Report: ‘optimism is growing’ 2019-20 NBA season will be resumed

There are rumbles the 2019-20 NBA season might be back this summer, and the Boston Celtics with it.

There is growing hope the 2019-20 NBA season may be able to be saved, according to the Athletic’s Sam Amick.

While league commissioner Adam Silver has gone on record to note there will be no resumption of league activities until the NBA gets the go-ahead from public health officials, and that no assessment will be made before May 1, Amick cites a growing belief among those with ties to the league that the season will resume this summer.

Amick is quick to note he did not conduct anything along the lines of an exhaustive survey of relevant parties — “In the interest of full transparency, I didn’t poll every owner, player or agent out there. Not even close.” — but his limited inquiry is still informative.

Instead, Amick “quickly found it apparent that there’s a shared goal of finding a way of finishing this campaign and a widespread sense that it’s still feasible.”

But what does feasible mean?

“There’s a way of [bringing back professional sports],” Dr. Anthony Fauci, a leading expert on the COVID-19 pandemic said on the Snapchat show “Good Luck America”, per USA Today’s Chris Bumbaca.

“Nobody comes to the stadiums. Put [athletes] in big hotels, wherever you want to play. Keep them very well-surveilled, but have them tested like every week and make sure they don’t wind up infecting each other or their families and just let them play the season out.”

If the NBA is to return, this is almost certainly how it will happen. The Celtics Wire has previously highlighted the importance of widely available coronavirus testing to the resumption of league activities, and adding a secure location as an extra precaution makes sense.

But then the questions begin.

What location? Who will be allowed there — just players, or their families as well? When will it start, and how long will players have to get into shape? Will there be a regular season, or just playoffs — and if so, what will the schedule look like in any case?

Rather than try and answer these and many other questions, it’s probably wise to take a more cautious approach, since so many other factors may ultimately impact these answers that are still too far off to truly begin to grapple with.

A few questions — like where the centralized, audience-less location might be — can be guessed at, however. Amick and many others have noted Las Vegas as a potential location, given its abundant hotels and facilities, and previous experience hosting the NBA’s Las Vegas Summer League.

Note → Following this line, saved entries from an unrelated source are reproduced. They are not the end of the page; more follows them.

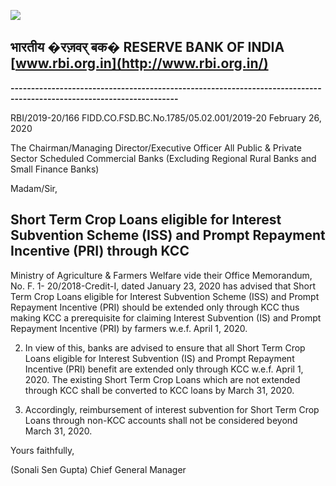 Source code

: ![](_page_0_Picture_0.jpeg)

## **भारतीय �रज़वर् बक� RESERVE BANK OF INDIA [www.rbi.org.in](http://www.rbi.org.in/)**

**---------------------------------------------------------------------------------------------------------------------**

RBI/2019-20/166 FIDD.CO.FSD.BC.No.1785/05.02.001/2019-20 February 26, 2020

The Chairman/Managing Director/Executive Officer All Public & Private Sector Scheduled Commercial Banks (Excluding Regional Rural Banks and Small Finance Banks)

Madam/Sir,

## **Short Term Crop Loans eligible for Interest Subvention Scheme (ISS) and Prompt Repayment Incentive (PRI) through KCC**

Ministry of Agriculture & Farmers Welfare vide their Office Memorandum, No. F. 1- 20/2018-Credit-I, dated January 23, 2020 has advised that Short Term Crop Loans eligible for Interest Subvention Scheme (ISS) and Prompt Repayment Incentive (PRI) should be extended only through KCC thus making KCC a prerequisite for claiming Interest Subvention (IS) and Prompt Repayment Incentive (PRI) by farmers w.e.f. April 1, 2020.

2. In view of this, banks are advised to ensure that all Short Term Crop Loans eligible for Interest Subvention (IS) and Prompt Repayment Incentive (PRI) benefit are extended only through KCC w.e.f. April 1, 2020. The existing Short Term Crop Loans which are not extended through KCC shall be converted to KCC loans by March 31, 2020.

3. Accordingly, reimbursement of interest subvention for Short Term Crop Loans through non-KCC accounts shall not be considered beyond March 31, 2020.

Yours faithfully,

(Sonali Sen Gupta) Chief General Manager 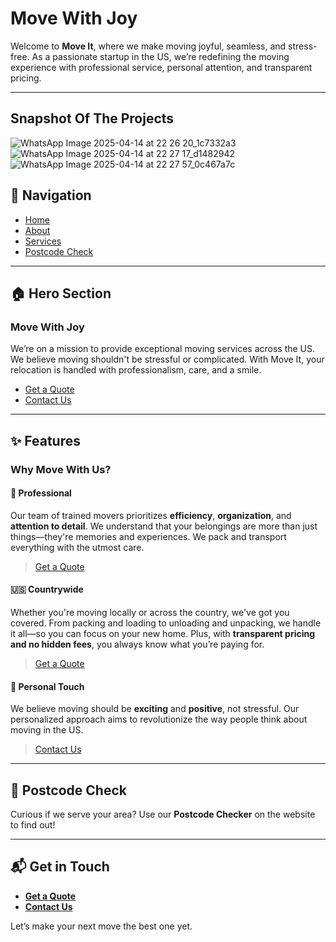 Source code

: # Move With Joy

Welcome to **Move It**, where we make moving joyful, seamless, and stress-free. As a passionate startup in the US, we’re redefining the moving experience with professional service, personal attention, and transparent pricing.

---
## Snapshot Of The Projects
![WhatsApp Image 2025-04-14 at 22 26 20_1c7332a3](https://github.com/user-attachments/assets/ce1809e9-1832-4741-81a0-20a8c38f8083)
![WhatsApp Image 2025-04-14 at 22 27 17_d1482942](https://github.com/user-attachments/assets/11f96707-48d9-432a-8df7-e664e80a1bcd)
![WhatsApp Image 2025-04-14 at 22 27 57_0c467a7c](https://github.com/user-attachments/assets/44e4fd46-01fb-429e-bda1-993362ca0a74)




## 🧭 Navigation

- [Home](#move-it)
- [About](#about)
- [Services](#services)
- [Postcode Check](#postcode-check)

---

## 🏠 Hero Section

### **Move With Joy**

We’re on a mission to provide exceptional moving services across the US. We believe moving shouldn't be stressful or complicated. With Move It, your relocation is handled with professionalism, care, and a smile.

- [Get a Quote](#get-a-quote)
- [Contact Us](#contact-us)

---

## ✨ Features

### Why Move With Us?

#### 🚛 Professional
Our team of trained movers prioritizes **efficiency**, **organization**, and **attention to detail**. We understand that your belongings are more than just things—they're memories and experiences. We pack and transport everything with the utmost care.

> [Get a Quote](#get-a-quote)

#### 🇺🇸 Countrywide
Whether you're moving locally or across the country, we've got you covered. From packing and loading to unloading and unpacking, we handle it all—so you can focus on your new home. Plus, with **transparent pricing and no hidden fees**, you always know what you’re paying for.

> [Get a Quote](#get-a-quote)

#### 💙 Personal Touch
We believe moving should be **exciting** and **positive**, not stressful. Our personalized approach aims to revolutionize the way people think about moving in the US.

> [Contact Us](#contact-us)

---

## 📍 Postcode Check

Curious if we serve your area? Use our **Postcode Checker** on the website to find out!

---

## 📬 Get in Touch

- **[Get a Quote](#)**
- **[Contact Us](#)**

Let’s make your next move the best one yet.
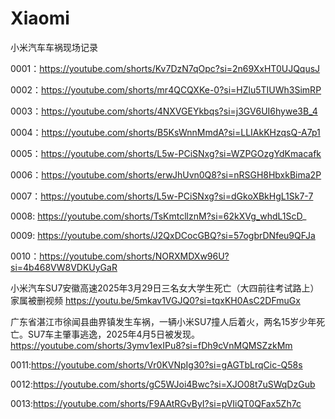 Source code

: # Xiaomi
小米汽车车祸现场记录

0001：https://youtube.com/shorts/Kv7DzN7qOpc?si=2n69XxHT0UJQqusJ

0002：https://youtube.com/shorts/mr4QCQXKe-0?si=HZlu5TIUWh3SimRP

0003：https://youtube.com/shorts/4NXVGEYkbqs?si=j3GV6UI6hywe3B_4

0004：https://youtube.com/shorts/B5KsWnnMmdA?si=LLIAkKHzqsQ-A7p1

0005：https://youtube.com/shorts/L5w-PCiSNxg?si=WZPGOzgYdKmacafk

0006：https://youtube.com/shorts/erwJhUvn0Q8?si=nRSGH8HbxkBima2P

0007：https://youtube.com/shorts/L5w-PCiSNxg?si=dGkoXBkHgL1Sk7-7

0008: https://youtube.com/shorts/TsKmtcllznM?si=62kXVg_whdL1ScD_

0009: https://youtube.com/shorts/J2QxDCocGBQ?si=57ogbrDNfeu9QFJa

0010：https://youtube.com/shorts/NORXMDXw96U?si=4b468VW8VDKUyGaR

小米汽车SU7安徽高速2025年3月29日三名女大学生死亡（大四前往考试路上）家属被删视频
https://youtu.be/5mkav1VGJQ0?si=tqxKH0AsC2DFmuGx

广东省湛江市徐闻县曲界镇发生车祸，一辆小米SU7撞人后着火，两名15岁少年死亡。SU7车主肇事逃逸，2025年4月5日被发现。
https://youtube.com/shorts/3ymv1exIPu8?si=fDh9cVnMQMSZzkMm

0011:https://youtube.com/shorts/Vr0KVNpIg30?si=gAGTbLrqCic-Q58s

0012:https://youtube.com/shorts/gC5WJoi4Bwc?si=XJO08t7uSWqDzGub

0013:https://youtube.com/shorts/F9AAtRGvByI?si=pVIiQT0QFax5Zh7c

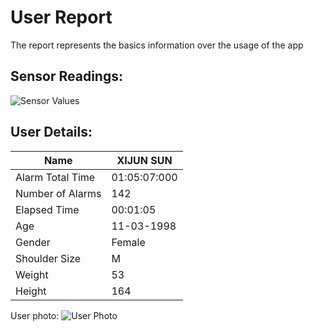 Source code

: # User Report
The report represents the basics information over the usage of the app
## Sensor Readings:
![Sensor Values](C:\Users\icadmin\PostureResearchProject\gui/data/img/graphs/graph_20240819111011_2.png)
## User Details:
| Name | XIJUN  SUN |
| --- | --- |
| Alarm Total Time | 01:05:07:000 |
| Number of Alarms | 142 |
| Elapsed Time | 00:01:05 |
| Age | 11-03-1998 |
| Gender | Female |
| Shoulder Size | M |
| Weight | 53 |
| Height | 164 |
User photo:
![User Photo]()
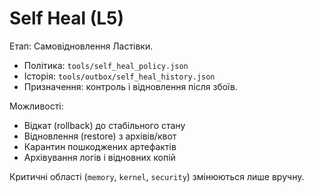 ﻿# Self Heal (L5)

Етап: Самовідновлення Ластівки.

- Політика: `tools/self_heal_policy.json`
- Історія: `tools/outbox/self_heal_history.json`
- Призначення: контроль і відновлення після збоїв.

Можливості:
- Відкат (rollback) до стабільного стану
- Відновлення (restore) з архівів/квот
- Карантин пошкоджених артефактів
- Архівування логів і відновних копій

 Критичні області (`memory`, `kernel`, `security`) змінюються лише вручну.
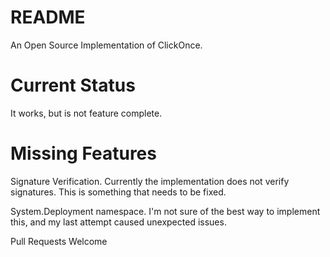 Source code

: # README #

An Open Source Implementation of ClickOnce.

# Current Status #

It works, but is not feature complete.

# Missing Features #

Signature Verification.  Currently the implementation does not verify signatures.  This is something that needs to be fixed.

System.Deployment namespace.  I'm not sure of the best way to implement this, and my last attempt caused unexpected issues.



Pull Requests Welcome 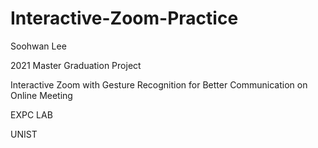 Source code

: # Interactive-Zoom-Practice

Soohwan Lee

2021 Master Graduation Project

Interactive Zoom with Gesture Recognition for Better Communication on Online Meeting

EXPC LAB

UNIST
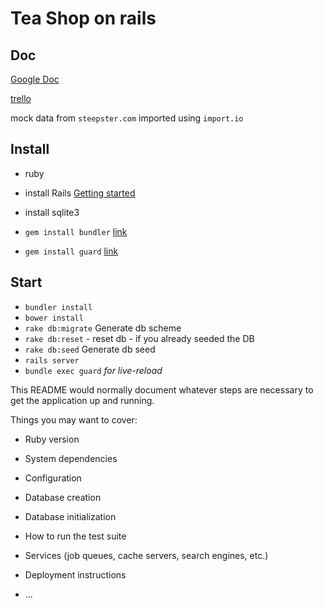 Tea Shop on rails
=================

Doc
---
[Google Doc](https://docs.google.com/document/d/14fhjjfGcLZqm1bSyWFx75_VrCLMAs6dnQDu3IKsdf2c/edit)


[trello](https://trello.com/b/BXED0kAR)

mock data from `steepster.com`
imported using `import.io`

Install
-------

- ruby []()
- install Rails [Getting started](http://guides.rubyonrails.org/getting_started.html)
- install sqlite3 []()

- `gem install bundler` [link](http://bundler.io/)
- `gem install guard` [link](https://github.com/guard/guard)

Start
-----

- `bundler install`
- `bower install`
- `rake db:migrate` Generate db scheme
- `rake db:reset` - reset db - if you already seeded the DB
- `rake db:seed` Generate db seed
- `rails server`
- `bundle exec guard` *for live-reload*

This README would normally document whatever steps are necessary to get the
application up and running.

Things you may want to cover:

* Ruby version

* System dependencies

* Configuration

* Database creation

* Database initialization

* How to run the test suite

* Services (job queues, cache servers, search engines, etc.)

* Deployment instructions

* ...

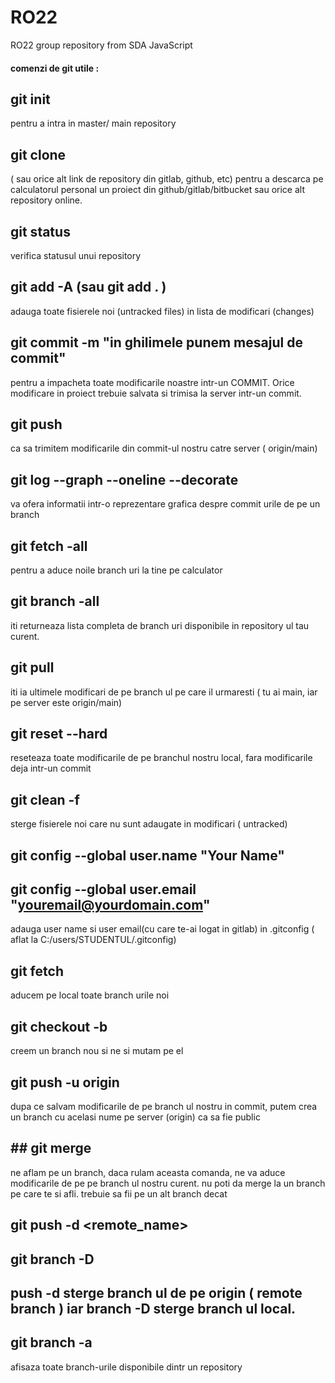 # RO22
RO22 group repository from SDA JavaScript




#### comenzi de git utile :

## git init 
pentru a intra in master/ main repository
## git clone  
( sau orice alt link de repository din gitlab, github, etc)
pentru a descarca pe calculatorul personal un proiect din github/gitlab/bitbucket sau orice alt repository online. 

## git status
verifica statusul unui repository

## git add -A      (sau git add . )
adauga toate fisierele noi (untracked files) in lista de modificari (changes)

## git commit -m "in ghilimele punem mesajul de commit"
pentru a impacheta toate modificarile noastre intr-un COMMIT. Orice modificare in proiect trebuie salvata si trimisa la server intr-un commit.

## git push
ca sa trimitem modificarile din commit-ul nostru catre server ( origin/main)

## git log --graph --oneline --decorate
va ofera informatii intr-o reprezentare grafica despre commit urile de pe un branch

## git fetch -all
pentru a aduce noile branch uri la tine pe calculator

## git branch -all
iti returneaza lista completa de branch uri disponibile in repository ul tau curent.

## git pull
iti ia ultimele modificari de pe branch ul pe care il urmaresti  ( tu ai main, iar pe server este origin/main)

## git reset --hard
reseteaza toate modificarile de pe branchul nostru local, fara modificarile deja intr-un commit

## git clean -f

sterge fisierele noi care nu sunt adaugate in modificari ( untracked)
## git config --global user.name "Your Name"
## git config --global user.email "youremail@yourdomain.com"
adauga user name si user email(cu care te-ai logat in gitlab) in .gitconfig ( aflat la C:/users/STUDENTUL/.gitconfig)



## git fetch 
aducem pe local toate branch urile noi

## git checkout -b <nume-branch>  
creem un branch nou <nume-branch> si ne si mutam pe el  

## git push -u origin <nume-branch-cum-vrem-sa-fie-pe-server-origin> 
dupa ce salvam modificarile de pe branch ul nostru in commit, putem crea un branch cu acelasi nume pe server (origin) ca sa fie public

## ## git merge <nume-branch>
ne aflam pe un branch, daca rulam aceasta comanda, ne va aduce modificarile de pe <nume-branch> pe branch ul nostru curent. 
nu poti da merge la un branch pe care te si afli. trebuie sa fii pe un alt branch decat <nume-branch>


## git push -d <remote_name> <branchname>
## git branch -D <branchname>
## push -d sterge branch ul de pe origin ( remote branch ) iar branch -D sterge branch ul local.

## git branch -a
afisaza toate branch-urile disponibile dintr un repository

Others, such as Yahoo’s Keith Smith, point out the Orlando area — and specifically Walt Disney World — could be a compelling spot to hold such an event. Atlantic City, New Jersey and Nassau, the capital of the Bahamas, are among other destinations being floated.

It’s currently far too early to say much about when — or even if — such an eventuality comes to fruition before other forces demand a reassessment.

But, it’s not outside of the realm of possibility enough that earnest conversations are beginning to take place about what a return of the 2019-20 NBA season might look like just a day ahead of the league’s April Board of Governors meeting.

While the meeting — which, like most these days, will be a remote one — won’t likely produce any kind of comprehensive plan for a return on its own, with this kind of sentiment circulating around the NBA community that a safe return to action is not a pipe dream, it’s up to us to temper our expectations.

While hoping this is part of a broader return to something resembling normal life.